2. determine the functions to be completed by a simple Bootloader: Here we only need to complete two main functions, one is to load the operating system to the memory for running, the second is to solidify itself and the operating system kernel into the ROM storage area (here the ROM can be a lot of devices, such as flash in the embedded chip, floppy disk on the PC, U disk, hard disk, etc)

3. Compilation of Bootloader:
Step 1: make initial implementations of related hardware, for example, on the embedded board at91rm9200 (this chip will be used in the future, mainly because I am familiar with this chip, ), first, switch the CPU mode to the system mode, disable system interruption, disable the watchdog, perform memory region ing based on the actual situation, and initialize the memory control area, including parameters related to the memory used, refresh frequency, etc. Second, set the system operating frequency, including using an external crystal oscillator and setting
CPU frequency, bus frequency, and external device frequency. Third, set the system interruption, including the timer interruption, whether to use FIQ interrupt, external interruption, and the interrupt priority. Here, only two priorities are implemented, and only the clock interruption level is higher, the rest are the same, and the interrupt vectors point these interrupt vectors to 0x18 during initialization, and disable all the interruptions here. If the Board still has a flash device, you also need to set the flash-related operating registers. Fourth, You need to disable the cache. So far, the chip-related content will be initialized.

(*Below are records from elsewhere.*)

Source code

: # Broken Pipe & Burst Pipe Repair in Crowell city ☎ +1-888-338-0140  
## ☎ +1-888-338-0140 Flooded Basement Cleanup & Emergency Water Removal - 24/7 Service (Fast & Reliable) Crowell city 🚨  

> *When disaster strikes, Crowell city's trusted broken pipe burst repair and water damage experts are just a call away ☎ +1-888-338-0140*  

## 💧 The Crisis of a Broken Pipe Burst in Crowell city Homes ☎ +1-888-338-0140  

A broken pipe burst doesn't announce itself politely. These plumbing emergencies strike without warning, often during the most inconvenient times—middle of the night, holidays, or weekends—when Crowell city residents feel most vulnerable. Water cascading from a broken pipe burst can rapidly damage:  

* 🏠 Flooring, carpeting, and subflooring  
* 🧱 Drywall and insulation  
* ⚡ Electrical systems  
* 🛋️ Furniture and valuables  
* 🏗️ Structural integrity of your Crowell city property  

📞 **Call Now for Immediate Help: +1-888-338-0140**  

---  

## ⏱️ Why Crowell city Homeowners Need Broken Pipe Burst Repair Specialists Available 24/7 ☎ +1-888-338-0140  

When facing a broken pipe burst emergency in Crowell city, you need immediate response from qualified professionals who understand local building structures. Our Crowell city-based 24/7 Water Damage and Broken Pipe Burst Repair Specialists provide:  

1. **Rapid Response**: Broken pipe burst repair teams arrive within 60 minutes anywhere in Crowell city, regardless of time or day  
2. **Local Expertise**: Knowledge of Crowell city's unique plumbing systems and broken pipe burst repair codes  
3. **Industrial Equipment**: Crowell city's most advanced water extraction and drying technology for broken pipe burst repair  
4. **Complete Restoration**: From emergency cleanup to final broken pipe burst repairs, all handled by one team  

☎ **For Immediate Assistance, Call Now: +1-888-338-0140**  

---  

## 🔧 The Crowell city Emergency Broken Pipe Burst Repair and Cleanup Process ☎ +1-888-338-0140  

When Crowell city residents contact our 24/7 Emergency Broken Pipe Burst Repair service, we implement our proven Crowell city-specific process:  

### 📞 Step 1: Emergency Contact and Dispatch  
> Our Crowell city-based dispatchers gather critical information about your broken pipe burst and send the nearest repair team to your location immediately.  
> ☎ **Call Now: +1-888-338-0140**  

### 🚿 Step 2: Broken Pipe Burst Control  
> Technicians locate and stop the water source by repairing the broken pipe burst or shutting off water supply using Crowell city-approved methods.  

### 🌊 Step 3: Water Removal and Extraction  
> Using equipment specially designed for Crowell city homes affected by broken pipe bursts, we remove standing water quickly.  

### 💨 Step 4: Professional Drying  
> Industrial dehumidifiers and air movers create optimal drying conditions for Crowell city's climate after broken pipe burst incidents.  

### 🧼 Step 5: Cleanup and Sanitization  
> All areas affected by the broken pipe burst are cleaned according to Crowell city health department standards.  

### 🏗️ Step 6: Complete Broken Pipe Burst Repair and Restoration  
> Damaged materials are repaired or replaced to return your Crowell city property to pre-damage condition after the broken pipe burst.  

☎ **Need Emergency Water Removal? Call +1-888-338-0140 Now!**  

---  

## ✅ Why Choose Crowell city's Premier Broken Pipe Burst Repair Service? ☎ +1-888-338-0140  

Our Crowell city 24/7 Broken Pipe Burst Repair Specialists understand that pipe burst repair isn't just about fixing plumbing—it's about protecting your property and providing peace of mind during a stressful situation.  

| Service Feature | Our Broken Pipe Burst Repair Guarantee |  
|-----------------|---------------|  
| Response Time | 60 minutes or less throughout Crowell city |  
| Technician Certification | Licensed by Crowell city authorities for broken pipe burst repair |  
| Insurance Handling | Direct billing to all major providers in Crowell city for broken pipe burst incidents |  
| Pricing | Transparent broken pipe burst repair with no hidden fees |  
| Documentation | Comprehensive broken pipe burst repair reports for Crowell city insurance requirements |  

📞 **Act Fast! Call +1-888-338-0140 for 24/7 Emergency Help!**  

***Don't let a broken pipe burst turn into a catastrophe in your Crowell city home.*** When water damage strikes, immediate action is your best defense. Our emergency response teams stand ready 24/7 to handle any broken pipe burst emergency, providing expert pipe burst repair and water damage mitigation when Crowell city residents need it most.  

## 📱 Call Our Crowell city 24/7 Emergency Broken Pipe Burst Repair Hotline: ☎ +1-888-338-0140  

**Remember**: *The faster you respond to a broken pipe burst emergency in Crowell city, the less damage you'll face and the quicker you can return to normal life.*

Step 2: There is a difference between the interrupt vector table of arm and the interrupt vector table of PC chip. For the sake of simplicity, when the interrupt occurs, the CPU directly jumps into a part of the area starting from 0x0 (the ARM chip itself determines that it will jump into the area starting from 0x0 when it is interrupted, the specific address to jump to is determined by the interrupt mode. Generally, reset interrupt, Fiq, IRQ interrupt, SWI interrupt, command exception interrupt, and Data Exception interrupt are used, prefetch command exception interrupt), and when the CPU enters the corresponding vector table starting from 0x0, the user needs to program to take over the interrupt handler, this requires you to write the interrupt vector table by yourself. The interrupt vector table stores some jump commands. For example, when an IRQ interrupt occurs on the CPU, it automatically jumps to 0x18, here is a jump command compiled by the user. if the user has compiled a command to jump to 0x20010000, the address is a total IRQ interrupt processing entry, one CPU may have multiple IRQ interruptions. How can we differentiate different interruptions at this general entrance? It is determined by user programming. For specific implementation, see the relevant section later. The interrupt vector table generally uses a vector. s file, of course, how to name it is your favorite, but one thing you need to declare is that it must be located at 0x0 during the link.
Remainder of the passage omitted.